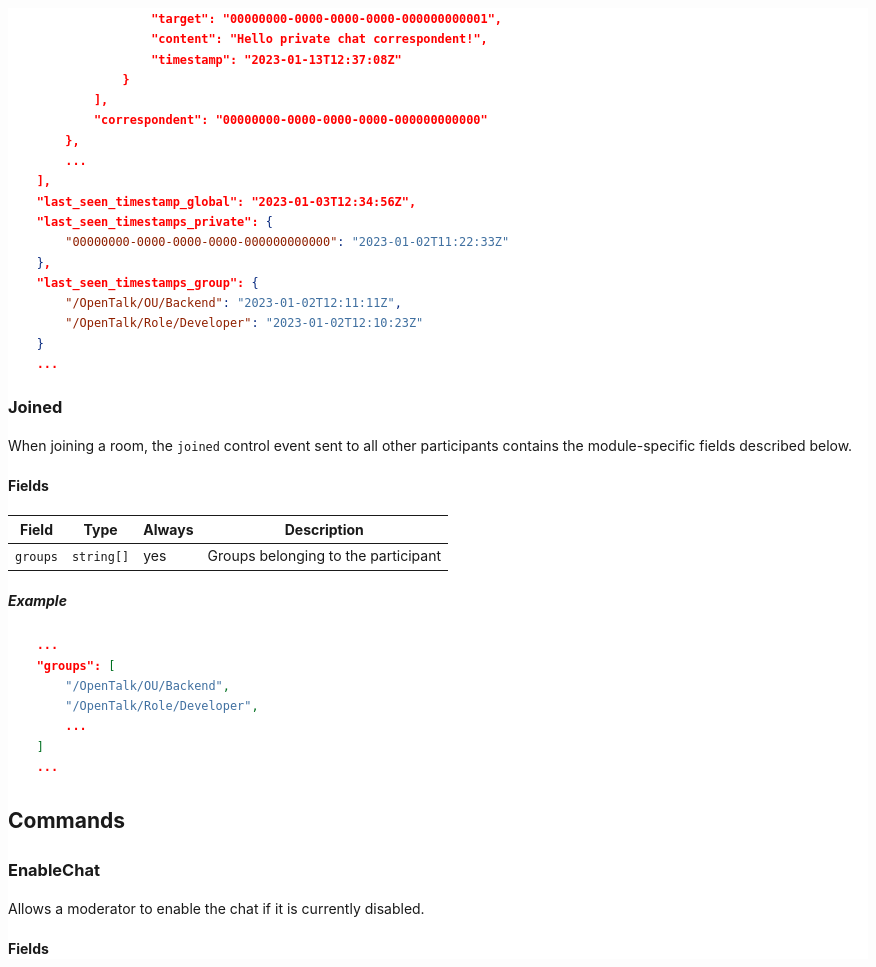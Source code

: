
 ```json
                    "target": "00000000-0000-0000-0000-000000000001",
                    "content": "Hello private chat correspondent!",
                    "timestamp": "2023-01-13T12:37:08Z"
                }
            ],
            "correspondent": "00000000-0000-0000-0000-000000000000"
        },
        ...
    ],
    "last_seen_timestamp_global": "2023-01-03T12:34:56Z",
    "last_seen_timestamps_private": {
        "00000000-0000-0000-0000-000000000000": "2023-01-02T11:22:33Z"
    },
    "last_seen_timestamps_group": {
        "/OpenTalk/OU/Backend": "2023-01-02T12:11:11Z",
        "/OpenTalk/Role/Developer": "2023-01-02T12:10:23Z"
    }
    ...
```

### Joined

When joining a room, the `joined` control event sent to all other participants contains the module-specific fields described below.

#### Fields

| Field        | Type       | Always | Description                         |
| ------------ | ---------- | ------ | ----------------------------------- |
| `groups`     | `string[]` | yes    | Groups belonging to the participant |

##### Example

```json
    ...
    "groups": [
        "/OpenTalk/OU/Backend",
        "/OpenTalk/Role/Developer",
        ...
    ]
    ...

```

## Commands

### EnableChat

Allows a moderator to enable the chat if it is currently disabled.

#### Fields

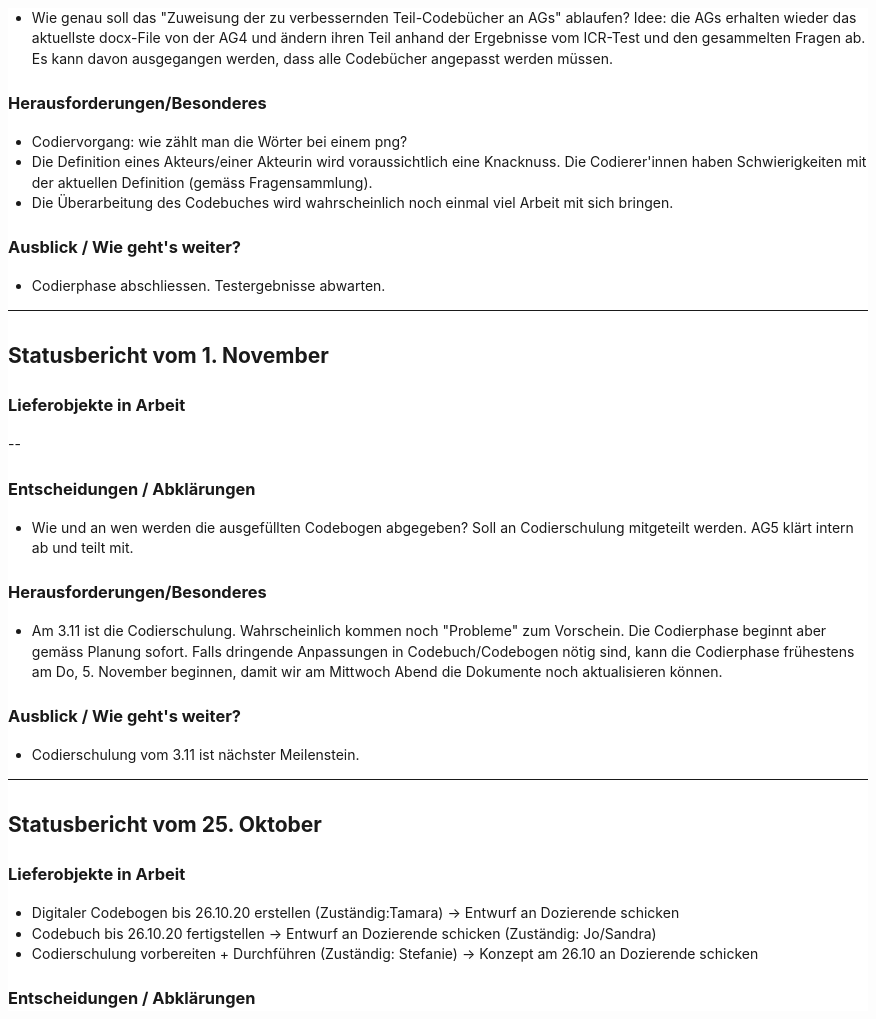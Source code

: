 * Wie genau soll das "Zuweisung der zu verbessernden Teil-Codebücher an AGs" ablaufen? 
Idee: die AGs erhalten wieder das aktuellste docx-File von der AG4 und ändern ihren Teil anhand der Ergebnisse vom ICR-Test und den gesammelten Fragen ab. 
Es kann davon ausgegangen werden, dass alle Codebücher angepasst werden müssen. 

### Herausforderungen/Besonderes

* Codiervorgang: wie zählt man die Wörter bei einem png?
* Die Definition eines Akteurs/einer Akteurin wird voraussichtlich eine Knacknuss. Die Codierer'innen haben Schwierigkeiten mit der aktuellen Definition (gemäss Fragensammlung).
* Die Überarbeitung des Codebuches wird wahrscheinlich noch einmal viel Arbeit mit sich bringen.

### Ausblick / Wie geht's weiter?

* Codierphase abschliessen. Testergebnisse abwarten.

---

## Statusbericht vom 1. November
### Lieferobjekte in Arbeit
--
### Entscheidungen / Abklärungen

* Wie und an wen werden die ausgefüllten Codebogen abgegeben? Soll an Codierschulung mitgeteilt werden. AG5 klärt intern ab und teilt mit.

### Herausforderungen/Besonderes

* Am 3.11 ist die Codierschulung. Wahrscheinlich kommen noch "Probleme" zum Vorschein. Die Codierphase beginnt aber gemäss Planung sofort. Falls dringende Anpassungen in Codebuch/Codebogen nötig sind, kann die Codierphase frühestens am Do, 5. November beginnen, damit wir am Mittwoch Abend die Dokumente noch aktualisieren können.
### Ausblick / Wie geht's weiter?

* Codierschulung vom 3.11 ist nächster Meilenstein.



----


## Statusbericht vom 25. Oktober
### Lieferobjekte in Arbeit


- Digitaler Codebogen bis 26.10.20 erstellen (Zuständig:Tamara) -> Entwurf an Dozierende schicken
- Codebuch bis 26.10.20 fertigstellen -> Entwurf an Dozierende schicken (Zuständig: Jo/Sandra)
- Codierschulung vorbereiten + Durchführen (Zuständig: Stefanie) -> Konzept am 26.10 an Dozierende schicken


### Entscheidungen / Abklärungen
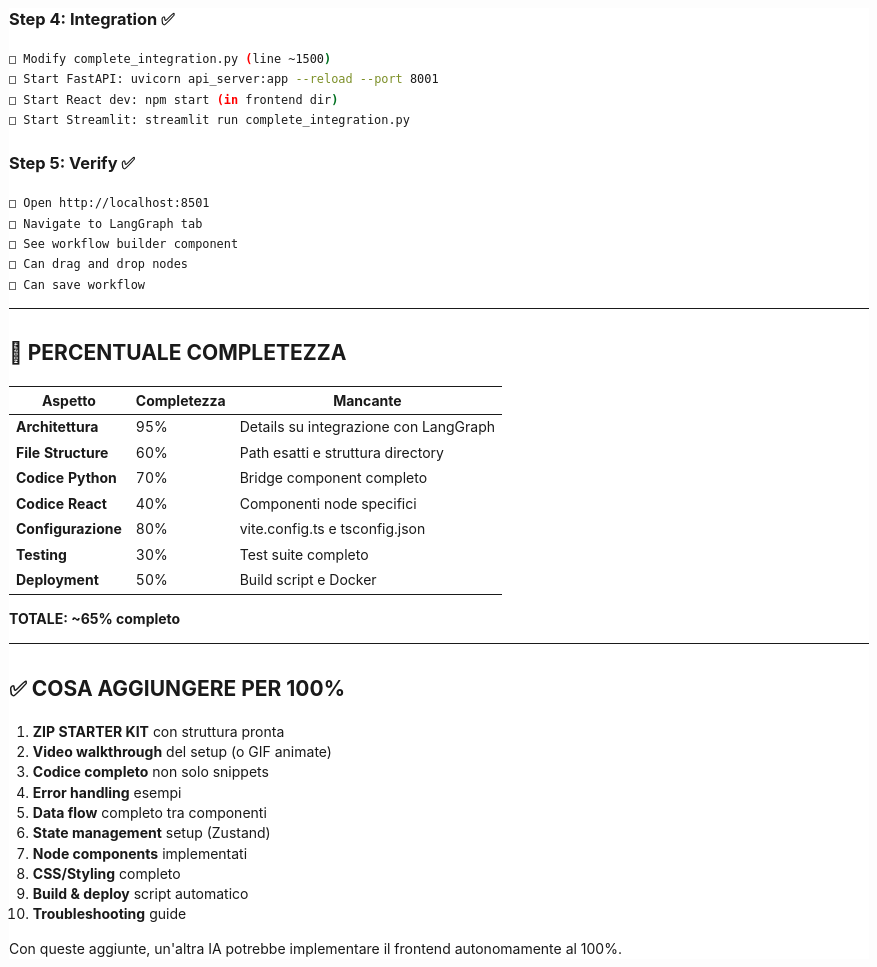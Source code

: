 ### Step 4: Integration ✅
```bash
□ Modify complete_integration.py (line ~1500)
□ Start FastAPI: uvicorn api_server:app --reload --port 8001
□ Start React dev: npm start (in frontend dir)
□ Start Streamlit: streamlit run complete_integration.py
```

### Step 5: Verify ✅
```bash
□ Open http://localhost:8501
□ Navigate to LangGraph tab
□ See workflow builder component
□ Can drag and drop nodes
□ Can save workflow
```

---

## 🎯 PERCENTUALE COMPLETEZZA

| Aspetto | Completezza | Mancante |
|---------|-------------|----------|
| **Architettura** | 95% | Details su integrazione con LangGraph |
| **File Structure** | 60% | Path esatti e struttura directory |
| **Codice Python** | 70% | Bridge component completo |
| **Codice React** | 40% | Componenti node specifici |
| **Configurazione** | 80% | vite.config.ts e tsconfig.json |
| **Testing** | 30% | Test suite completo |
| **Deployment** | 50% | Build script e Docker |

**TOTALE: ~65% completo**

---

## ✅ COSA AGGIUNGERE PER 100%

1. **ZIP STARTER KIT** con struttura pronta
2. **Video walkthrough** del setup (o GIF animate)
3. **Codice completo** non solo snippets
4. **Error handling** esempi
5. **Data flow** completo tra componenti
6. **State management** setup (Zustand)
7. **Node components** implementati
8. **CSS/Styling** completo
9. **Build & deploy** script automatico
10. **Troubleshooting** guide

Con queste aggiunte, un'altra IA potrebbe implementare il frontend autonomamente al 100%.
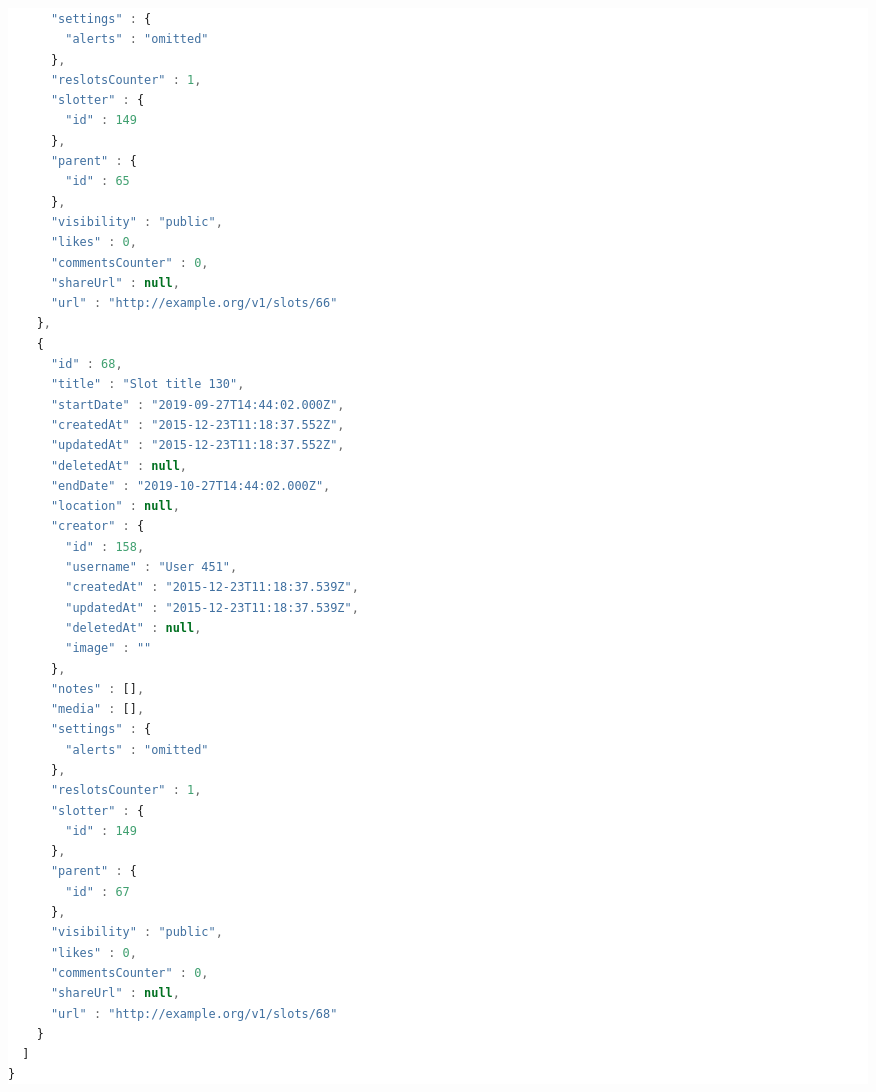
 ```javascript
      "settings" : {
        "alerts" : "omitted"
      },
      "reslotsCounter" : 1,
      "slotter" : {
        "id" : 149
      },
      "parent" : {
        "id" : 65
      },
      "visibility" : "public",
      "likes" : 0,
      "commentsCounter" : 0,
      "shareUrl" : null,
      "url" : "http://example.org/v1/slots/66"
    },
    {
      "id" : 68,
      "title" : "Slot title 130",
      "startDate" : "2019-09-27T14:44:02.000Z",
      "createdAt" : "2015-12-23T11:18:37.552Z",
      "updatedAt" : "2015-12-23T11:18:37.552Z",
      "deletedAt" : null,
      "endDate" : "2019-10-27T14:44:02.000Z",
      "location" : null,
      "creator" : {
        "id" : 158,
        "username" : "User 451",
        "createdAt" : "2015-12-23T11:18:37.539Z",
        "updatedAt" : "2015-12-23T11:18:37.539Z",
        "deletedAt" : null,
        "image" : ""
      },
      "notes" : [],
      "media" : [],
      "settings" : {
        "alerts" : "omitted"
      },
      "reslotsCounter" : 1,
      "slotter" : {
        "id" : 149
      },
      "parent" : {
        "id" : 67
      },
      "visibility" : "public",
      "likes" : 0,
      "commentsCounter" : 0,
      "shareUrl" : null,
      "url" : "http://example.org/v1/slots/68"
    }
  ]
}
```
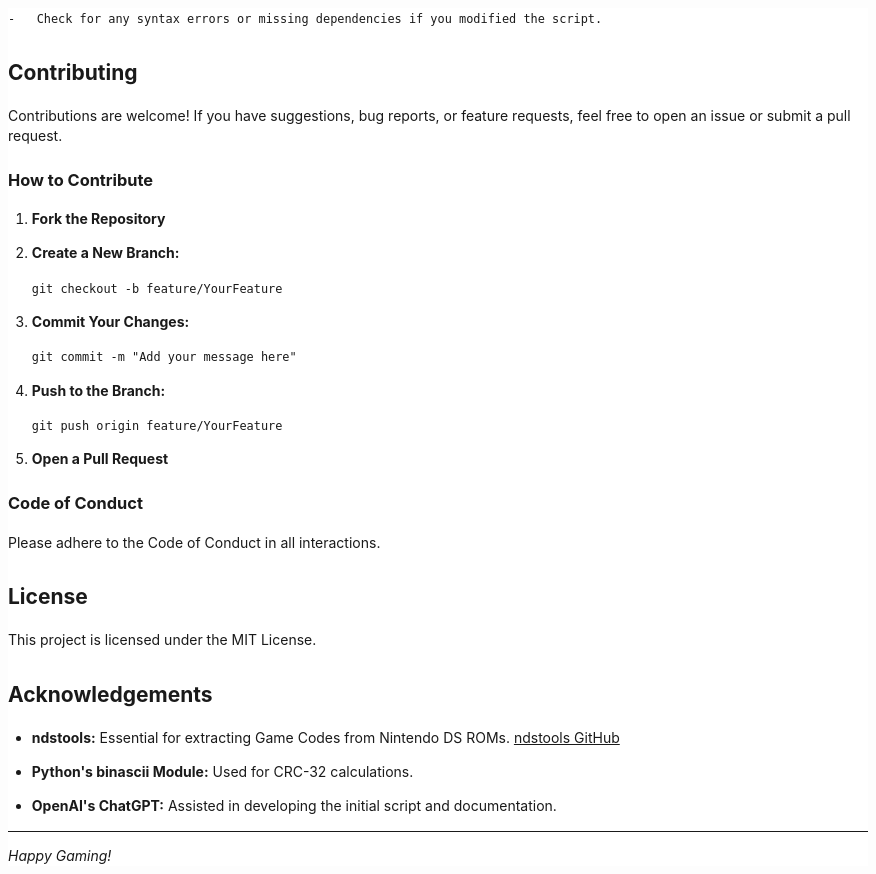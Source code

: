     -   Check for any syntax errors or missing dependencies if you modified the script.
        

## Contributing

Contributions are welcome! If you have suggestions, bug reports, or feature requests, feel free to open an issue or submit a pull request.

### How to Contribute

1.  **Fork the Repository**
    
2.  **Create a New Branch:**
    
    ```
    git checkout -b feature/YourFeature
    ```
    
3.  **Commit Your Changes:**
    
    ```
    git commit -m "Add your message here"
    ```
    
4.  **Push to the Branch:**
    
    ```
    git push origin feature/YourFeature
    ```
    
5.  **Open a Pull Request**
    

### Code of Conduct

Please adhere to the Code of Conduct in all interactions.

## License

This project is licensed under the MIT License.

## Acknowledgements

-   **ndstools:** Essential for extracting Game Codes from Nintendo DS ROMs. [ndstools GitHub](https://github.com/smealum/ndstools)
    
-   **Python's binascii Module:** Used for CRC-32 calculations.
    
-   **OpenAI's ChatGPT:** Assisted in developing the initial script and documentation.
    

----------

_Happy Gaming!_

::::

- REQUIRED ACTION
Leave out the pictures and repeat everything else in the records exactly.

- RESPONSE BELOW
Source code

:
 ```json
                    "target": "00000000-0000-0000-0000-000000000001",
                    "content": "Hello private chat correspondent!",
                    "timestamp": "2023-01-13T12:37:08Z"
                }
            ],
            "correspondent": "00000000-0000-0000-0000-000000000000"
        },
        ...
    ],
    "last_seen_timestamp_global": "2023-01-03T12:34:56Z",
    "last_seen_timestamps_private": {
        "00000000-0000-0000-0000-000000000000": "2023-01-02T11:22:33Z"
    },
    "last_seen_timestamps_group": {
        "/OpenTalk/OU/Backend": "2023-01-02T12:11:11Z",
        "/OpenTalk/Role/Developer": "2023-01-02T12:10:23Z"
    }
    ...
```

### Joined

When joining a room, the `joined` control event sent to all other participants contains the module-specific fields described below.

#### Fields

| Field        | Type       | Always | Description                         |
| ------------ | ---------- | ------ | ----------------------------------- |
| `groups`     | `string[]` | yes    | Groups belonging to the participant |

##### Example

```json
    ...
    "groups": [
        "/OpenTalk/OU/Backend",
        "/OpenTalk/Role/Developer",
        ...
    ]
    ...

```

## Commands

### EnableChat

Allows a moderator to enable the chat if it is currently disabled.

#### Fields

Source code

: * Wie genau soll das "Zuweisung der zu verbessernden Teil-Codebücher an AGs" ablaufen? 
Idee: die AGs erhalten wieder das aktuellste docx-File von der AG4 und ändern ihren Teil anhand der Ergebnisse vom ICR-Test und den gesammelten Fragen ab. 
Es kann davon ausgegangen werden, dass alle Codebücher angepasst werden müssen. 

### Herausforderungen/Besonderes

* Codiervorgang: wie zählt man die Wörter bei einem png?
* Die Definition eines Akteurs/einer Akteurin wird voraussichtlich eine Knacknuss. Die Codierer'innen haben Schwierigkeiten mit der aktuellen Definition (gemäss Fragensammlung).
* Die Überarbeitung des Codebuches wird wahrscheinlich noch einmal viel Arbeit mit sich bringen.

### Ausblick / Wie geht's weiter?

* Codierphase abschliessen. Testergebnisse abwarten.

---

## Statusbericht vom 1. November
### Lieferobjekte in Arbeit
--
### Entscheidungen / Abklärungen

* Wie und an wen werden die ausgefüllten Codebogen abgegeben? Soll an Codierschulung mitgeteilt werden. AG5 klärt intern ab und teilt mit.

### Herausforderungen/Besonderes

* Am 3.11 ist die Codierschulung. Wahrscheinlich kommen noch "Probleme" zum Vorschein. Die Codierphase beginnt aber gemäss Planung sofort. Falls dringende Anpassungen in Codebuch/Codebogen nötig sind, kann die Codierphase frühestens am Do, 5. November beginnen, damit wir am Mittwoch Abend die Dokumente noch aktualisieren können.
### Ausblick / Wie geht's weiter?

* Codierschulung vom 3.11 ist nächster Meilenstein.



----


## Statusbericht vom 25. Oktober
### Lieferobjekte in Arbeit


- Digitaler Codebogen bis 26.10.20 erstellen (Zuständig:Tamara) -> Entwurf an Dozierende schicken
- Codebuch bis 26.10.20 fertigstellen -> Entwurf an Dozierende schicken (Zuständig: Jo/Sandra)
- Codierschulung vorbereiten + Durchführen (Zuständig: Stefanie) -> Konzept am 26.10 an Dozierende schicken


### Entscheidungen / Abklärungen
Source code

: ### Step 4: Integration ✅
```bash
□ Modify complete_integration.py (line ~1500)
□ Start FastAPI: uvicorn api_server:app --reload --port 8001
□ Start React dev: npm start (in frontend dir)
□ Start Streamlit: streamlit run complete_integration.py
```

### Step 5: Verify ✅
```bash
□ Open http://localhost:8501
□ Navigate to LangGraph tab
□ See workflow builder component
□ Can drag and drop nodes
□ Can save workflow
```

---

## 🎯 PERCENTUALE COMPLETEZZA

| Aspetto | Completezza | Mancante |
|---------|-------------|----------|
| **Architettura** | 95% | Details su integrazione con LangGraph |
| **File Structure** | 60% | Path esatti e struttura directory |
| **Codice Python** | 70% | Bridge component completo |
| **Codice React** | 40% | Componenti node specifici |
| **Configurazione** | 80% | vite.config.ts e tsconfig.json |
| **Testing** | 30% | Test suite completo |
| **Deployment** | 50% | Build script e Docker |

**TOTALE: ~65% completo**

---

## ✅ COSA AGGIUNGERE PER 100%

1. **ZIP STARTER KIT** con struttura pronta
2. **Video walkthrough** del setup (o GIF animate)
3. **Codice completo** non solo snippets
4. **Error handling** esempi
5. **Data flow** completo tra componenti
6. **State management** setup (Zustand)
7. **Node components** implementati
8. **CSS/Styling** completo
9. **Build & deploy** script automatico
10. **Troubleshooting** guide

Con queste aggiunte, un'altra IA potrebbe implementare il frontend autonomamente al 100%.
 ```javascript
      "settings" : {
        "alerts" : "omitted"
      },
      "reslotsCounter" : 1,
      "slotter" : {
        "id" : 149
      },
      "parent" : {
        "id" : 65
      },
      "visibility" : "public",
      "likes" : 0,
      "commentsCounter" : 0,
      "shareUrl" : null,
      "url" : "http://example.org/v1/slots/66"
    },
    {
      "id" : 68,
      "title" : "Slot title 130",
      "startDate" : "2019-09-27T14:44:02.000Z",
      "createdAt" : "2015-12-23T11:18:37.552Z",
      "updatedAt" : "2015-12-23T11:18:37.552Z",
      "deletedAt" : null,
      "endDate" : "2019-10-27T14:44:02.000Z",
      "location" : null,
      "creator" : {
        "id" : 158,
        "username" : "User 451",
        "createdAt" : "2015-12-23T11:18:37.539Z",
        "updatedAt" : "2015-12-23T11:18:37.539Z",
        "deletedAt" : null,
        "image" : ""
      },
      "notes" : [],
      "media" : [],
      "settings" : {
        "alerts" : "omitted"
      },
      "reslotsCounter" : 1,
      "slotter" : {
        "id" : 149
      },
      "parent" : {
        "id" : 67
      },
      "visibility" : "public",
      "likes" : 0,
      "commentsCounter" : 0,
      "shareUrl" : null,
      "url" : "http://example.org/v1/slots/68"
    }
  ]
}
```
Source code

:     -   Check for any syntax errors or missing dependencies if you modified the script.
        

## Contributing

Contributions are welcome! If you have suggestions, bug reports, or feature requests, feel free to open an issue or submit a pull request.

### How to Contribute

1.  **Fork the Repository**
    
2.  **Create a New Branch:**
    
    ```
    git checkout -b feature/YourFeature
    ```
    
3.  **Commit Your Changes:**
    
    ```
    git commit -m "Add your message here"
    ```
    
4.  **Push to the Branch:**
    
    ```
    git push origin feature/YourFeature
    ```
    
5.  **Open a Pull Request**
    

### Code of Conduct

Please adhere to the Code of Conduct in all interactions.

## License

This project is licensed under the MIT License.

## Acknowledgements

-   **ndstools:** Essential for extracting Game Codes from Nintendo DS ROMs. [ndstools GitHub](https://github.com/smealum/ndstools)
    
-   **Python's binascii Module:** Used for CRC-32 calculations.
    
-   **OpenAI's ChatGPT:** Assisted in developing the initial script and documentation.
    

----------

_Happy Gaming!_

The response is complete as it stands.